My column for the West Bend Daily News is online. Please note that there is a factual error in the column. I identified Kris Beaver as the treasurer for Tiffany Larson when, in fact, he is the treasurer for Jenn Donath. I rearranged the column a couple of times before sending it in and that fact got mixed up. That’s the explanation, but it’s no excuse. I apologize to Tiffany Larson for the error.
There are five candidates running for two seats on the West Bend School Board this spring. On Feb. 16, the voters will narrow the field to four candidates, with the two winners being elected April 5. Voters in the school district are fortunate to have a relatively varied group of candidates.
Before we whittle down our choices, each of the candidates deserves a hearty “thank you” for being willing to serve on the school board. Though not without rewards, serving on a school board is a time-consuming, frustrating and often thankless job. Those who are willing to step up in service to their community are to be commended, even if they do not win the opportunity to do so. I enjoyed meeting with each of the candidates and hearing their passion for our school district.

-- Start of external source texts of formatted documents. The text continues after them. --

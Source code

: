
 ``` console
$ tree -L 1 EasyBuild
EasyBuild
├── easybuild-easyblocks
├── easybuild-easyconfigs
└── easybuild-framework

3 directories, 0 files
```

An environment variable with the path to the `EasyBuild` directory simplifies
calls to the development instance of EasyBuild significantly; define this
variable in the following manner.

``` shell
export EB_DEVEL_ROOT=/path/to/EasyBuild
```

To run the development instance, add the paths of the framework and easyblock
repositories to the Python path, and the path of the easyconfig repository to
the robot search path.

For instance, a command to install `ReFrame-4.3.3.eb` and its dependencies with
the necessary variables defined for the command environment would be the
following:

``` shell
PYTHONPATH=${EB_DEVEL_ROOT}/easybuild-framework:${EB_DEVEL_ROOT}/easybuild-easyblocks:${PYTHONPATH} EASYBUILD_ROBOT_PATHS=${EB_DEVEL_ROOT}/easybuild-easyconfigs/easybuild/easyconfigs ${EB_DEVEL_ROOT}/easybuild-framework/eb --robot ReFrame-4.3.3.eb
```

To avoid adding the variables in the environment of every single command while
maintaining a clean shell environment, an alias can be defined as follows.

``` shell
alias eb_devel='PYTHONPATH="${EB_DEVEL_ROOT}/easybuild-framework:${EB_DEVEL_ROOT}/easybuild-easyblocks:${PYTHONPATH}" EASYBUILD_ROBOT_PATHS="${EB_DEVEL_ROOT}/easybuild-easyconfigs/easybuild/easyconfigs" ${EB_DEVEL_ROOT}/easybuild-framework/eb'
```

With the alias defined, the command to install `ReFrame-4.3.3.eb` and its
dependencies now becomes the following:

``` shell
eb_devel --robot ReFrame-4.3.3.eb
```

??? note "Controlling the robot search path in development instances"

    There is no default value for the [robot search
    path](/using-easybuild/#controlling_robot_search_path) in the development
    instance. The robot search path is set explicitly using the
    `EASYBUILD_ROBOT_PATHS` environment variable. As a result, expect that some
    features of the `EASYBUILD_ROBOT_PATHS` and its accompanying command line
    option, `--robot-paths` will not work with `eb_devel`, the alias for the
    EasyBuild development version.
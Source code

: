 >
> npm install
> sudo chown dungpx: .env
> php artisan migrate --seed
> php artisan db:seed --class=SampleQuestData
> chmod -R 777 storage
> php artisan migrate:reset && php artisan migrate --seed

As the only incumbent on the ballot, Randy Marquardt knows full well what public service entails. Marquardt has been a member of the School Board since 2010 and currently serves as the board president. Marquardt’s leadership has been commendable. Under his leadership, the West Bend School District has opened an on-site clinic for staff and teachers that has helped control the district’s health care costs while providing a popular service for the district’s employees.
During Marquardt’s tenure, the district has also opened the Pathways Charter School, started a 4K program, expanded Silverbrook Intermediate School, expanded vocational offerings and much more. Perhaps most impressive is the news we no longer hear. When Marquardt first ran for School Board, the district’s facilities were in a constant state of crisis due to previous board decisions to defer major maintenance needs. These recurring crises prompted multiple referendum requests that drove community division. Marquardt ran on a promise to address the district’s facilities issues and has delivered on that promise. Maintenance is no longer being deferred and the district is even setting aside money every year for the eventual replacement of Jackson Elementary without need for another referendum.
Marquardt’s consistent conservative leadership has earned him another term on the school board.
The remaining four candidates are running for School Board for the first time. Jenn Donath is a lecturer at the University of Wisconsin-Oshkosh and frequent parent volunteer at McLane Elementary. Donath is a member of the steering committee for the recently formed Benders for Better Public Education group. She considers teacher morale and poor communication to be some of the biggest issues in the district. Donath proudly defends her decision to sign the petition to recall Gov. Scott Walker and ardently opposes School Choice. Donath’s views on education and the district’s priorities stray too far from my own to earn my vote.
Tiffany Larson was compelled to run for the School Board after her husband, Ron Larson, was not selected for the East girls basketball varsity coaching job he wanted last year. In the wake of that decision, Ron Larson resigned as West Bend East’s junior varsity boys basketball coach and Booster Club president — presumably in protest. Tiffany Larson considers the hiring process to be a symptom of a flawed decision-making process by the district’s administration that opened a crack in the door for her School Board candidacy.
Like Donath, Larson considers the most pressing issues in the district to be teacher morale and a failure of the district’s leadership to address that morale. She is heavily supported by the Benders for Better Public Education group and other prominent liberals in the community — including the liberal former board member Kris Beaver, who serves as her campaign’s treasurer. As with Donath, Larson is too liberal to earn my vote.
The final two candidates offer a conservative choice for voters but come from different perspectives. Bob Miller is a 1995 graduate of West Bend West with kids in the district. As selfprofessed band geek who loves driving the bus for West Bend’s band, Miller’s priority is to keep the district moving in the positive direction of the past few years. He supports a diversified educational offering, including technical and mechanical opportunities, and wants to bring social workers back into the district by reprioritizing spending.
Ken Schmidt is a 36-year resident of the district and husband of a public school teacher. With a Masters in Social Work from the University of Wisconsin-Milwaukee and 27 years as a member of the Board of Regents for Bethany Lutheran College, Schmidt’s priorities are to improve educational outcomes through a systematic review of the curriculum programs and testing regimens utilized by the district, continue to put away money for future building needs, and encourage parent and employee input. Schmidt believes in being a good steward of the taxpayers’ dollars and first became active with the school district because of concerns for the financial management of the district.
While Miller and Schmidt are both solid conservative choices, my second vote will go to Schmidt. His greater experience with oversight of an educational institution and focus on fiscal discipline tipped the scale for me.
The only other election on the ballot for most people in the West Bend School District is the primary for Supreme Court Justice, in which incumbent Justice Rebecca Bradley is the clear conservative choice. In-person absentee voting is available until Friday. Please take a few minutes and vote to keep the West Bend School Board moving in the right direction.